Work to be completed: Starting at the line that holds "команды — реализуется" and stopping at the line that holds "[Цикл стримов с", restate the records below word for word, with both of those lines included.

Records for this task:
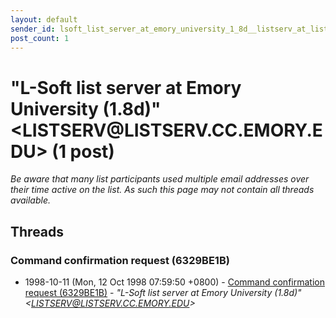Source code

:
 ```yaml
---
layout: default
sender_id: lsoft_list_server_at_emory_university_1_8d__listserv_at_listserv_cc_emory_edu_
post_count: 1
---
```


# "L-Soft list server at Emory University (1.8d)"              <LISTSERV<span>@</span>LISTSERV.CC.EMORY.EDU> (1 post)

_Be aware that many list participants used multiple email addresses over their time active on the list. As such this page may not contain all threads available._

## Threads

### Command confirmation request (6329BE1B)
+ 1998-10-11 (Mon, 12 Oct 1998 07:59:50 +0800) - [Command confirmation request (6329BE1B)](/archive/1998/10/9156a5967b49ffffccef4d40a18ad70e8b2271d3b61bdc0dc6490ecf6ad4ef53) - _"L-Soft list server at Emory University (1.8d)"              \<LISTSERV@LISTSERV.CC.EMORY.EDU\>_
* * *
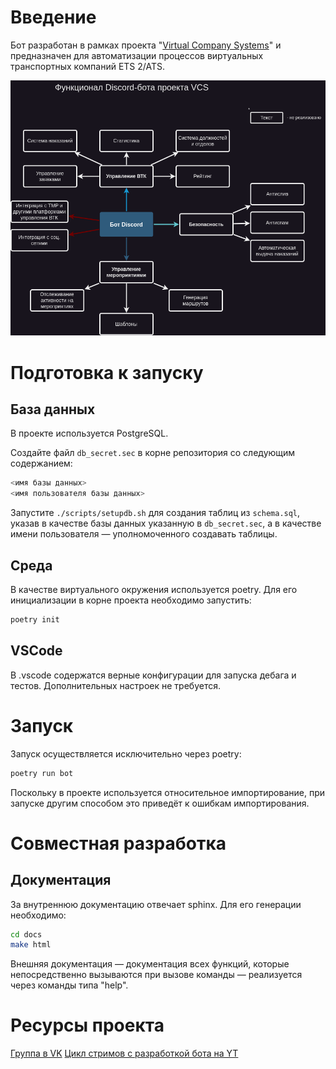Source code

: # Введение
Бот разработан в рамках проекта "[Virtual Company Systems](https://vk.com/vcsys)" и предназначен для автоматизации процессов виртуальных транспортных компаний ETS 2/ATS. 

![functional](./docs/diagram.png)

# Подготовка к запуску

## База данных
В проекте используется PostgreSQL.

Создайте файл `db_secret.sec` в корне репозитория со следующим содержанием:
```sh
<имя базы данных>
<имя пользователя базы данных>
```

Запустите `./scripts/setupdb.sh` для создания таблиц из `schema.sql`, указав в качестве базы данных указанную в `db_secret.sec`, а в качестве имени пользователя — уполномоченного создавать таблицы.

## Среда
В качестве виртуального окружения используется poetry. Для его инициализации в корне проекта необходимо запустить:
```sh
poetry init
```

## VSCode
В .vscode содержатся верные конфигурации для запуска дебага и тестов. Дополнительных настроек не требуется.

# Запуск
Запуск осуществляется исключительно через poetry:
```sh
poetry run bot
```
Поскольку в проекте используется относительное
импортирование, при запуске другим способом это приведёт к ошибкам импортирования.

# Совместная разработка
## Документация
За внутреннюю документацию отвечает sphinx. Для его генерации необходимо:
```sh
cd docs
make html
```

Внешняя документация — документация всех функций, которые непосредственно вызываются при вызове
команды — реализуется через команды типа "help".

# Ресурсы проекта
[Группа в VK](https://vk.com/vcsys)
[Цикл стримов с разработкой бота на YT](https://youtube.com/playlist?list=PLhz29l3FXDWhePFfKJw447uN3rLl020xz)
==
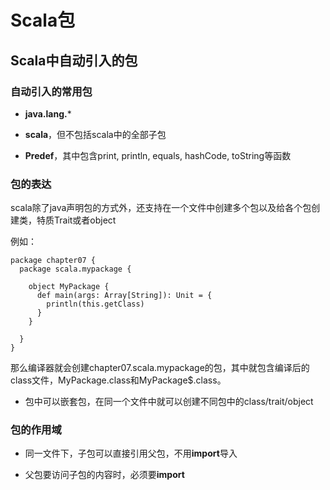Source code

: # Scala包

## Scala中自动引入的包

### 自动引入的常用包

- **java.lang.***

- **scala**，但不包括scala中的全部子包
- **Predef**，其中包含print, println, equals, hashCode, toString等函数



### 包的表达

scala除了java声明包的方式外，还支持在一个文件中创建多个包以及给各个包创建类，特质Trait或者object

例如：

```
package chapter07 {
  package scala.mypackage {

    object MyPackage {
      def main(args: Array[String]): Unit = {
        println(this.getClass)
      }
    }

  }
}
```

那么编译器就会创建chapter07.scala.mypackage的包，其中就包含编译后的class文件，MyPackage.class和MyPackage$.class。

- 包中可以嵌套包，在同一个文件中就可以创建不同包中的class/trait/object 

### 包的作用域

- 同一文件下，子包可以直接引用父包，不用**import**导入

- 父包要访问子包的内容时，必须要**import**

Solution:
команды — реализуется через команды типа "help".

# Ресурсы проекта
[Группа в VK](https://vk.com/vcsys)
[Цикл стримов с разработкой бота на YT](https://youtube.com/playlist?list=PLhz29l3FXDWhePFfKJw447uN3rLl020xz)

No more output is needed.